- **Exercise**: Across the records below, count the lines that contain "repository" and write down only the count.

- **Given data**:
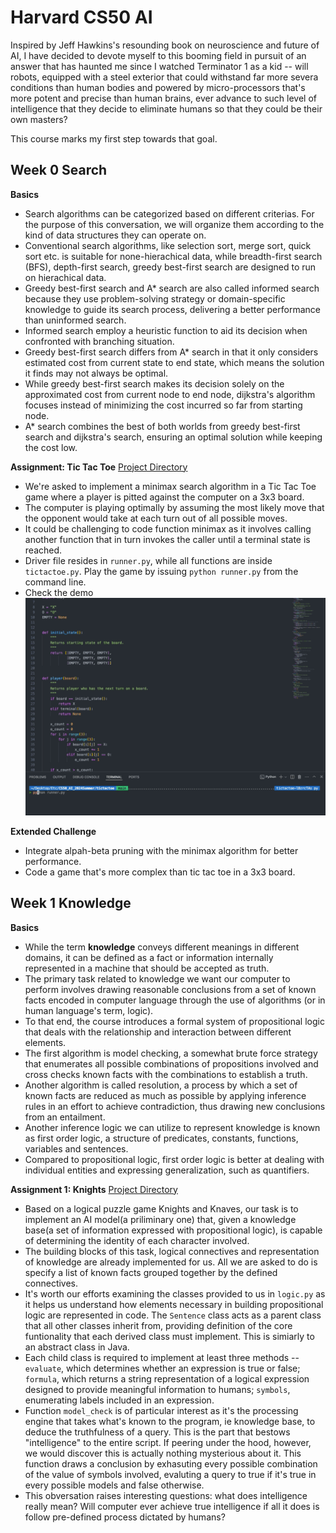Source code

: # Harvard CS50 AI

Inspired by Jeff Hawkins's resounding book on neuroscience and future of AI, I have decided to devote myself to this booming field in pursuit of an answer that has haunted me since I watched Terminator 1 as a kid -- will robots, equipped with a steel exterior that could withstand far more severa conditions than human bodies and powered by micro-processors that's more potent and precise than human brains, ever advance to such level of intelligence that they decide to eliminate humans so that they could be their own masters?

This course marks my first step towards that goal.

## Week 0 Search

**Basics**

- Search algorithms can be categorized based on different criterias. For the purpose of this conversation, we will organize them according to the kind of data structures they can operate on.
- Conventional search algorithms, like selection sort, merge sort, quick sort etc. is suitable for none-hierachical data, while breadth-first search (BFS), depth-first search, greedy best-first search are designed to run on hierachical data.
- Greedy best-first search and A\* search are also called informed search because they use problem-solving strategy or domain-specific knowledge to guide its search process, delivering a better performance than uninformed search.
- Informed search employ a heuristic function to aid its decision when confronted with branching situation.
- Greedy best-first search differs from A\* search in that it only considers estimated cost from current state to end state, which means the solution it finds may not always be optimal.
- While greedy best-first search makes its decision solely on the approximated cost from current node to end node, dijkstra's algorithm focuses instead of minimizing the cost incurred so far from starting node.
- A\* search combines the best of both worlds from greedy best-first search and dijkstra's search, ensuring an optimal solution while keeping the cost low.

**Assignment: Tic Tac Toe** [Project Directory](/week0/)

- We're asked to implement a minimax search algorithm in a Tic Tac Toe game where a player is pitted against the computer on a 3x3 board.
- The computer is playing optimally by assuming the most likely move that the opponent would take at each turn out of all possible moves.
- It could be challenging to code function minimax as it involves calling another function that in turn invokes the caller until a terminal state is reached.
- Driver file resides in `runner.py`, while all functions are inside `tictactoe.py`. Play the game by issuing `python runner.py` from the command line.
- Check the demo ![tic tac toe demo](/demos/tictactoe.gif)

**Extended Challenge**

- Integrate alpah-beta pruning with the minimax algorithm for better performance.
- Code a game that's more complex than tic tac toe in a 3x3 board.

## Week 1 Knowledge

**Basics**

- While the term **knowledge** conveys different meanings in different domains, it can be defined as a fact or information internally represented in a machine that should be accepted as truth.
- The primary task related to knowledge we want our computer to perform involves drawing reasonable conclusions from a set of known facts encoded in computer language through the use of algorithms (or in human language's term, logic).
- To that end, the course introduces a formal system of propositional logic that deals with the relationship and interaction between different elements.
- The first algorithm is model checking, a somewhat brute force strategy that enumerates all possible combinations of propositions involved and cross checks known facts with the combinations to establish a truth.
- Another algorithm is called resolution, a process by which a set of known facts are reduced as much as possible by applying inference rules in an effort to achieve contradiction, thus drawing new conclusions from an entailment.
- Another inference logic we can utilize to represent knowledge is known as first order logic, a structure of predicates, constants, functions, variables and sentences.
- Compared to propositional logic, first order logic is better at dealing with individual entities and expressing generalization, such as quantifiers.

**Assignment 1: Knights** [Project Directory](/week1/knights)

- Based on a logical puzzle game Knights and Knaves, our task is to implement an AI model(a priliminary one) that, given a knowledge base(a set of information expressed with propositional logic), is capable of determining the identity of each character involved.
- The building blocks of this task, logical connectives and representation of knowledge are already implemented for us. All we are asked to do is specify a list of known facts grouped together by the defined connectives.
- It's worth our efforts examining the classes provided to us in `logic.py` as it helps us understand how elements necessary in building propositional logic are represented in code. The `Sentence` class acts as a parent class that all other classes inherit from, providing definition of the core funtionality that each derived class must implement. This is simiarly to an abstract class in Java.
- Each child class is required to implement at least three methods -- `evaluate`, which determines whether an expression is true or false; `formula`, which returns a string representation of a logical expression designed to provide meaningful information to humans; `symbols`, enumerating labels included in an expression.
- Function `model_check` is of particular interest as it's the processing engine that takes what's known to the program, ie knowledge base, to deduce the truthfulness of a query. This is the part that bestows "intelligence" to the entire script. If peering under the hood, however, we would discover this is actually nothing mysterious about it. This function draws a conclusion by exhasuting every possible combination of the value of symbols involved, evaluting a query to true if it's true in every possible models and false otherwise.
- This obversation raises interesting questions: what does intelligence really mean? Will computer ever achieve true intelligence if all it does is follow pre-defined process dictated by humans?
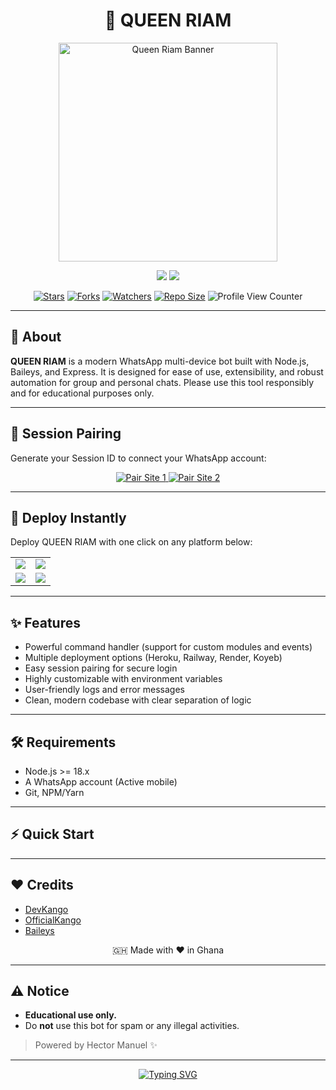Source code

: <!--
  QUEEN RIAM MD - Professional README
  Made by Hector Manuel
-->

<h1 align="center">👑 QUEEN RIAM </h1>

<p align="center">
  <img src="https://i.imgur.com/6H0FXSa.jpeg" alt="Queen Riam Banner" width="350" />
</p>

<p align="center">
  <a href="https://github.com/Dev-Kango" title="DevKango"><img src="https://img.shields.io/badge/DevKango-181717?style=for-the-badge&logo=github" /></a>
  <a href="https://wa.me/233000000000" title="Contact on WhatsApp"><img src="https://img.shields.io/badge/Contact-25D366?style=for-the-badge&logo=whatsapp&logoColor=white" /></a>
</p>

<p align="center">
  <a href="https://github.com/Dev-Kango/Queen-Riam-"><img src="https://img.shields.io/github/stars/Dev-Kango/Queen-Riam-?color=FFD700&style=flat-square" alt="Stars" /></a>
  <a href="https://github.com/Dev-Kango/Queen-Riam-/network/members"><img src="https://img.shields.io/github/forks/Dev-Kango/Queen-Riam-?color=00BFFF&style=flat-square" alt="Forks" /></a>
  <a href="https://github.com/Dev-Kango/Queen-Riam-/watchers"><img src="https://img.shields.io/github/watchers/Dev-Kango/Queen-Riam-?label=Watchers&color=orange&style=flat-square" alt="Watchers" /></a>
  <a href="https://github.com/Dev-Kango/Queen-Riam-"><img src="https://img.shields.io/github/repo-size/Dev-Kango/Queen-Riam-?style=flat-square&color=green" alt="Repo Size" /></a>
  <img src="https://komarev.com/ghpvc/?username=Dev-Kango&label=Profile+Views&color=blue&style=flat-square" alt="Profile View Counter"/>
</p>

---

## 📝 About

**QUEEN RIAM** is a modern WhatsApp multi-device bot built with Node.js, Baileys, and Express. It is designed for ease of use, extensibility, and robust automation for group and personal chats. Please use this tool responsibly and for educational purposes only.

---

## 🔑 Session Pairing

Generate your Session ID to connect your WhatsApp account:

<p align="center">
  <a href="https://riam-pair-site.onrender.com/pair" target="_blank">
    <img alt="Pair Site 1" src="https://img.shields.io/badge/Pair%20Site%201-233044?style=for-the-badge&logo=github&logoColor=white"/>
  </a>
  <a href="https://riam-pair-806c062bbf06.herokuapp.com/pair" target="_blank">
    <img alt="Pair Site 2" src="https://img.shields.io/badge/Pair%20Site%202-A10000?style=for-the-badge&logo=heroku&logoColor=white"/>
  </a>
</p>

---

## 🚀 Deploy Instantly

Deploy QUEEN RIAM with one click on any platform below:

<table align="center">
  <tr>
    <td align="center">
      <a href="https://dashboard.heroku.com/new?template=https://github.com/Dev-Kango/Queen-Riam-" target="_blank">
        <img src="https://img.shields.io/badge/Heroku-430098?style=for-the-badge&logo=heroku&logoColor=white"/>
      </a>
    </td>
    <td align="center">
      <a href="https://railway.app/new" target="_blank">
        <img src="https://img.shields.io/badge/Railway-FF8700?style=for-the-badge&logo=railway&logoColor=white"/>
      </a>
    </td>
  </tr>
  <tr>
    <td align="center">
      <a href="https://dashboard.render.com/web/new" target="_blank">
        <img src="https://img.shields.io/badge/Render-00ffaa?style=for-the-badge&logo=render&logoColor=white"/>
      </a>
    </td>
    <td align="center">
      <a href="https://app.koyeb.com/services/deploy?type=git&repository=Dev-Kango/Queen-Riam-" target="_blank">
        <img src="https://img.shields.io/badge/Koyeb-FF009D?style=for-the-badge&logo=koyeb&logoColor=white"/>
      </a>
    </td>
  </tr>
</table>

---

## ✨ Features

- Powerful command handler (support for custom modules and events)
- Multiple deployment options (Heroku, Railway, Render, Koyeb)
- Easy session pairing for secure login
- Highly customizable with environment variables
- User-friendly logs and error messages
- Clean, modern codebase with clear separation of logic

---

## 🛠️ Requirements

- Node.js >= 18.x
- A WhatsApp account (Active mobile)
- Git, NPM/Yarn

---

## ⚡ Quick Start



---

## ❤️ Credits

- [DevKango](https://github.com/Dev-Kango)
- [OfficialKango](https://github.com/OfficialKango)
- [Baileys](https://github.com/WhiskeySockets)

<p align="center">🇬🇭 Made with ❤️ in Ghana</p>

---

## ⚠️ Notice

- **Educational use only.**
- Do **not** use this bot for spam or any illegal activities.

> Powered by Hector Manuel ✨

---

<p align="center">
  <a href="https://git.io/typing-svg">
    <img src="https://readme-typing-svg.herokuapp.com?font=Rockstar-ExtraBold&color=F94E8B&lines=WELCOME+TO+QUEEN+RIAM+MD;MADE+BY+HECTOR+MANUEL;THANKS+FOR+VISITING+MY+REPO" alt="Typing SVG" />
  </a>
</p>
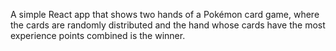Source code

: A simple React app that shows two hands of a Pokémon card game, where the cards are randomly distributed and the hand whose cards have the most experience points combined is the winner.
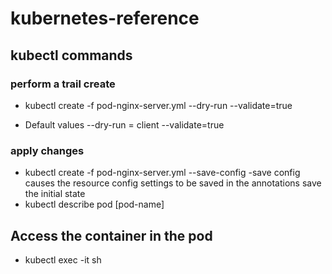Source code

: # kubernetes-reference

## kubectl commands

### perform a trail create

- kubectl create -f pod-nginx-server.yml --dry-run --validate=true 

- Default values 
 --dry-run = client 
 --validate=true 

 ### apply changes

 - kubectl create -f pod-nginx-server.yml --save-config
 -save config 
    causes the resource config settings to be saved in the annotations
    save the initial state
 - kubectl describe pod [pod-name]

## Access the container in the pod
 - kubectl exec <pod-name> -it sh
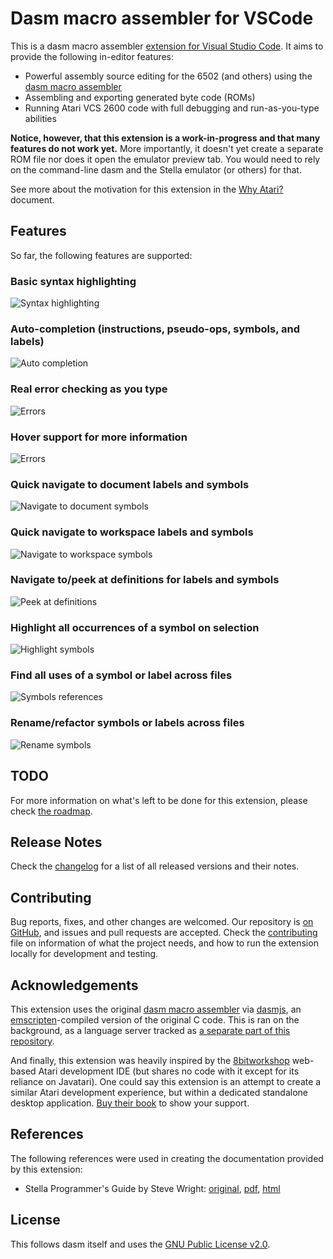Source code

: # Dasm macro assembler for VSCode

This is a dasm macro assembler [extension for Visual Studio Code](https://marketplace.visualstudio.com/items?itemName=zehfernando.vscode-dasm). It aims to provide the following in-editor features:

* Powerful assembly source editing for the 6502 (and others) using the [dasm macro assembler](http://dasm-dillon.sourceforge.net/)
* Assembling and exporting generated byte code (ROMs)
* Running Atari VCS 2600 code with full debugging and run-as-you-type abilities

**Notice, however, that this extension is a work-in-progress and that many features do not work yet.** More importantly, it doesn't yet create a separate ROM file nor does it open the emulator preview tab. You would need to rely on the command-line dasm and the Stella emulator (or others) for that.

See more about the motivation for this extension in the [Why Atari?](/client/WHY.md) document.

## Features

So far, the following features are supported:

### Basic syntax highlighting

![Syntax highlighting](/client/images/syntax-highlight.png)

### Auto-completion (instructions, pseudo-ops, symbols, and labels)

![Auto completion](/client/images/autocompletion.png)

### Real error checking as you type

![Errors](/client/images/errors-symbols.png)

### Hover support for more information

![Errors](/client/images/hover.png)

### Quick navigate to document labels and symbols

![Navigate to document symbols](/client/images/symbols-navigate.png)

### Quick navigate to workspace labels and symbols

![Navigate to workspace symbols](/client/images/symbols-navigate-workspace.png)

### Navigate to/peek at definitions for labels and symbols

![Peek at definitions](/client/images/peek.png)

### Highlight all occurrences of a symbol on selection

![Highlight symbols](/client/images/symbols-highlight-all.png)

### Find all uses of a symbol or label across files

![Symbols references](/client/images/symbols-references.png)

### Rename/refactor symbols or labels across files

![Rename symbols](/client/images/symbols-rename.png)

## TODO

For more information on what's left to be done for this extension, please check [the roadmap](/client/ROADMAP.md).

## Release Notes

Check the [changelog](/client/CHANGELOG.md) for a list of all released versions and their notes.

## Contributing

Bug reports, fixes, and other changes are welcomed. Our repository is [on GitHub](https://github.com/zeh/vscode-dasm), and issues and pull requests are accepted. Check the [contributing](/client/CONTRIBUTING.md) file on information of what the project needs, and how to run the extension locally for development and testing.

## Acknowledgements

This extension uses the original [dasm macro assembler](http://dasm-dillon.sourceforge.net/) via [dasmjs](https://github.com/zeh/dasmjs), an [emscripten](https://github.com/kripken/emscripten)-compiled version of the original C code. This is ran on the background, as a language server tracked as [a separate part of this repository](/server/README.md).

And finally, this extension was heavily inspired by the [8bitworkshop](http://8bitworkshop.com/?platform=vcs&file=examples%2Fhello) web-based Atari development IDE (but shares no code with it except for its reliance on Javatari). One could say this extension is an attempt to create a similar Atari development experience, but within a dedicated standalone desktop application. [Buy their book](https://www.amazon.com/gp/product/1541021304/ref=as_li_qf_sp_asin_il_tl?ie=UTF8&tag=pzp-20&camp=1789&creative=9325&linkCode=as2&creativeASIN=B01N4DSRIZ&linkId=04d39e274c06e6c93b93d20a9a977111) to show your support.

## References

The following references were used in creating the documentation provided by this extension:

* Stella Programmer's Guide by Steve Wright: [original](http://www.alienbill.com/2600/101/docs/stella.html), [pdf](http://atarihq.com/danb/files/stella.pdf), [html](http://www.alienbill.com/2600/101/docs/stella.html)

## License

This follows dasm itself and uses the [GNU Public License v2.0](https://www.gnu.org/licenses/old-licenses/gpl-2.0.en.html).
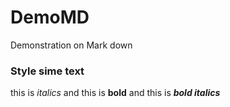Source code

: # DemoMD
Demonstration on Mark down  
### Style sime text
this is *italics* and this is __bold__
and this is ***bold italics***
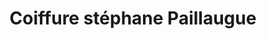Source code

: ---
title: "Coiffure stéphane Paillaugue"
url: /mont-de-marsan/coiffure-stephane-paillaugue/
shop: coiffeur
---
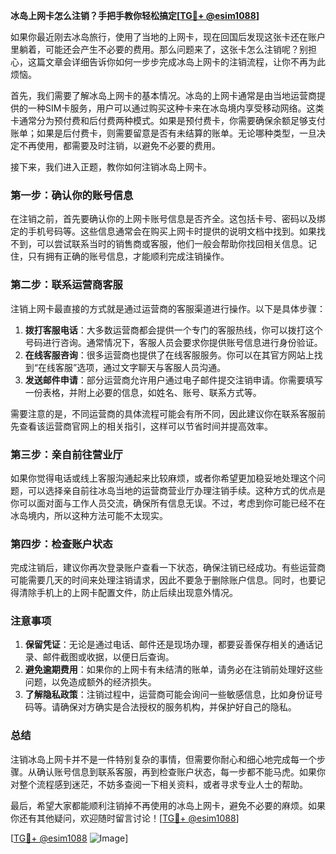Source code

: **冰岛上网卡怎么注销？手把手教你轻松搞定[[TG💪+ @esim1088](https://t.me/s/esim1088)]**

如果你最近刚去冰岛旅行，使用了当地的上网卡，现在回国后发现这张卡还在账户里躺着，可能还会产生不必要的费用。那么问题来了，这张卡怎么注销呢？别担心，这篇文章会详细告诉你如何一步步完成冰岛上网卡的注销流程，让你不再为此烦恼。

首先，我们需要了解冰岛上网卡的基本情况。冰岛的上网卡通常是由当地运营商提供的一种SIM卡服务，用户可以通过购买这种卡来在冰岛境内享受移动网络。这类卡通常分为预付费和后付费两种模式。如果是预付费卡，你需要确保余额足够支付账单；如果是后付费卡，则需要留意是否有未结算的账单。无论哪种类型，一旦决定不再使用，都需要及时注销，以避免不必要的费用。

接下来，我们进入正题，教你如何注销冰岛上网卡。

### **第一步：确认你的账号信息**
在注销之前，首先要确认你的上网卡账号信息是否齐全。这包括卡号、密码以及绑定的手机号码等。这些信息通常会在购买上网卡时提供的说明文档中找到。如果找不到，可以尝试联系当时的销售商或客服，他们一般会帮助你找回相关信息。记住，只有拥有正确的账号信息，才能顺利完成注销操作。

### **第二步：联系运营商客服**
注销上网卡最直接的方式就是通过运营商的客服渠道进行操作。以下是具体步骤：
1. **拨打客服电话**：大多数运营商都会提供一个专门的客服热线，你可以拨打这个号码进行咨询。通常情况下，客服人员会要求你提供账号信息进行身份验证。
2. **在线客服咨询**：很多运营商也提供了在线客服服务。你可以在其官方网站上找到“在线客服”选项，通过文字聊天与客服人员沟通。
3. **发送邮件申请**：部分运营商允许用户通过电子邮件提交注销申请。你需要填写一份表格，并附上必要的信息，如姓名、账号、联系方式等。

需要注意的是，不同运营商的具体流程可能会有所不同，因此建议你在联系客服前先查看该运营商官网上的相关指引，这样可以节省时间并提高效率。

### **第三步：亲自前往营业厅**
如果你觉得电话或线上客服沟通起来比较麻烦，或者你希望更加稳妥地处理这个问题，可以选择亲自前往冰岛当地的运营商营业厅办理注销手续。这种方式的优点是你可以面对面与工作人员交流，确保所有信息无误。不过，考虑到你可能已经不在冰岛境内，所以这种方法可能不太现实。

### **第四步：检查账户状态**
完成注销后，建议你再次登录账户查看一下状态，确保注销已经成功。有些运营商可能需要几天的时间来处理注销请求，因此不要急于删除账户信息。同时，也要记得清除手机上的上网卡配置文件，防止后续出现意外情况。

### **注意事项**
1. **保留凭证**：无论是通过电话、邮件还是现场办理，都要妥善保存相关的通话记录、邮件截图或收据，以便日后查询。
2. **避免逾期费用**：如果你的上网卡有未结清的账单，请务必在注销前处理好这些问题，以免造成额外的经济损失。
3. **了解隐私政策**：注销过程中，运营商可能会询问一些敏感信息，比如身份证号码等。请确保对方确实是合法授权的服务机构，并保护好自己的隐私。

### **总结**
注销冰岛上网卡并不是一件特别复杂的事情，但需要你耐心和细心地完成每一个步骤。从确认账号信息到联系客服，再到检查账户状态，每一步都不能马虎。如果你对整个流程感到迷茫，不妨多查阅一下相关资料，或者寻求专业人士的帮助。

最后，希望大家都能顺利注销掉不再使用的冰岛上网卡，避免不必要的麻烦。如果你还有其他疑问，欢迎随时留言讨论！[[TG💪+ @esim1088](https://t.me/s/esim1088)] 

[[TG💪+ @esim1088](https://t.me/s/esim1088) ![Image](https://i.postimg.cc/4NQfJmqS/Snipaste-2025-05-13-00-14-12.png)]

- **Solution for this problem**: 3